*Records to use*

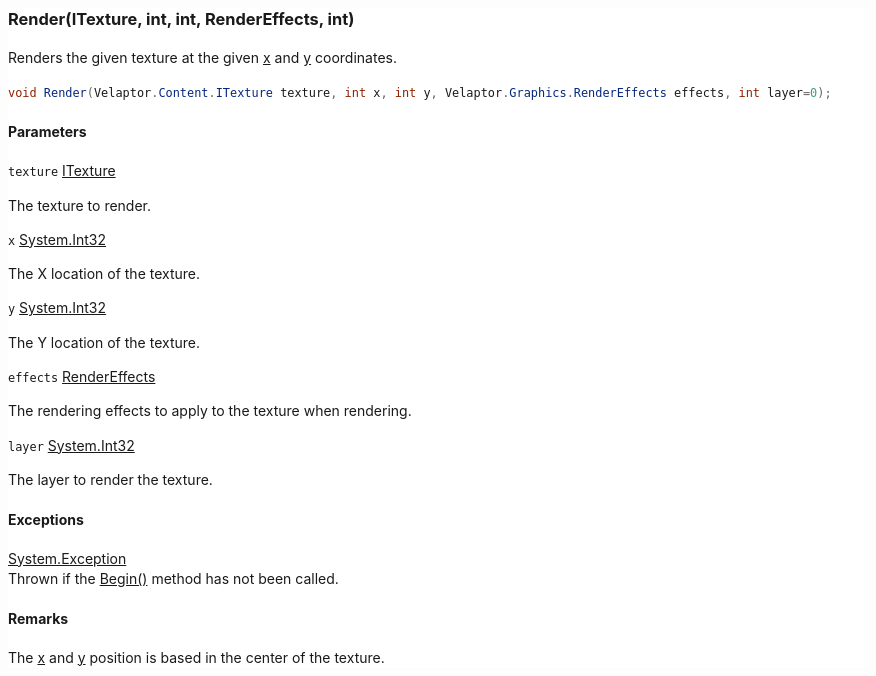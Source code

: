 ### Render(ITexture, int, int, RenderEffects, int) 

Renders the given texture at the given [x](Velaptor.Graphics.Renderers.ITextureRenderer.md#x 'Velaptor.Graphics.Renderers.ITextureRenderer.Render(Velaptor.Content.ITexture, int, int, Velaptor.Graphics.RenderEffects, int).x') and [y](Velaptor.Graphics.Renderers.ITextureRenderer.md#y 'Velaptor.Graphics.Renderers.ITextureRenderer.Render(Velaptor.Content.ITexture, int, int, Velaptor.Graphics.RenderEffects, int).y') coordinates.

```csharp
void Render(Velaptor.Content.ITexture texture, int x, int y, Velaptor.Graphics.RenderEffects effects, int layer=0);
```
#### Parameters

<a name='Velaptor.Graphics.Renderers.ITextureRenderer.Render(Velaptor.Content.ITexture,int,int,Velaptor.Graphics.RenderEffects,int).texture'></a>

`texture` [ITexture](Velaptor.Content.ITexture.md 'Velaptor.Content.ITexture')

The texture to render.

<a name='Velaptor.Graphics.Renderers.ITextureRenderer.Render(Velaptor.Content.ITexture,int,int,Velaptor.Graphics.RenderEffects,int).x'></a>

`x` [System.Int32](https://docs.microsoft.com/en-us/dotnet/api/System.Int32 'System.Int32')

The X location of the texture.

<a name='Velaptor.Graphics.Renderers.ITextureRenderer.Render(Velaptor.Content.ITexture,int,int,Velaptor.Graphics.RenderEffects,int).y'></a>

`y` [System.Int32](https://docs.microsoft.com/en-us/dotnet/api/System.Int32 'System.Int32')

The Y location of the texture.

<a name='Velaptor.Graphics.Renderers.ITextureRenderer.Render(Velaptor.Content.ITexture,int,int,Velaptor.Graphics.RenderEffects,int).effects'></a>

`effects` [RenderEffects](Velaptor.Graphics.RenderEffects.md 'Velaptor.Graphics.RenderEffects')

The rendering effects to apply to the texture when rendering.

<a name='Velaptor.Graphics.Renderers.ITextureRenderer.Render(Velaptor.Content.ITexture,int,int,Velaptor.Graphics.RenderEffects,int).layer'></a>

`layer` [System.Int32](https://docs.microsoft.com/en-us/dotnet/api/System.Int32 'System.Int32')

The layer to render the texture.

#### Exceptions

[System.Exception](https://docs.microsoft.com/en-us/dotnet/api/System.Exception 'System.Exception')  
Thrown if the [Begin()](Velaptor.Batching.IBatcher.md#Velaptor.Batching.IBatcher.Begin() 'Velaptor.Batching.IBatcher.Begin()') method has not been called.

#### Remarks
  
The [x](Velaptor.Graphics.Renderers.ITextureRenderer.md#x 'Velaptor.Graphics.Renderers.ITextureRenderer.Render(Velaptor.Content.ITexture, int, int, Velaptor.Graphics.RenderEffects, int).x') and [y](Velaptor.Graphics.Renderers.ITextureRenderer.md#y 'Velaptor.Graphics.Renderers.ITextureRenderer.Render(Velaptor.Content.ITexture, int, int, Velaptor.Graphics.RenderEffects, int).y') position is based in the center of the texture.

*To do*
Starting with the line that contains "#### Remarks", copy each line through the end of the data exactly, and leave out all earlier lines.

*Answer to this task*
#### Remarks
  
The [x](Velaptor.Graphics.Renderers.ITextureRenderer.md#x 'Velaptor.Graphics.Renderers.ITextureRenderer.Render(Velaptor.Content.ITexture, int, int, Velaptor.Graphics.RenderEffects, int).x') and [y](Velaptor.Graphics.Renderers.ITextureRenderer.md#y 'Velaptor.Graphics.Renderers.ITextureRenderer.Render(Velaptor.Content.ITexture, int, int, Velaptor.Graphics.RenderEffects, int).y') position is based in the center of the texture.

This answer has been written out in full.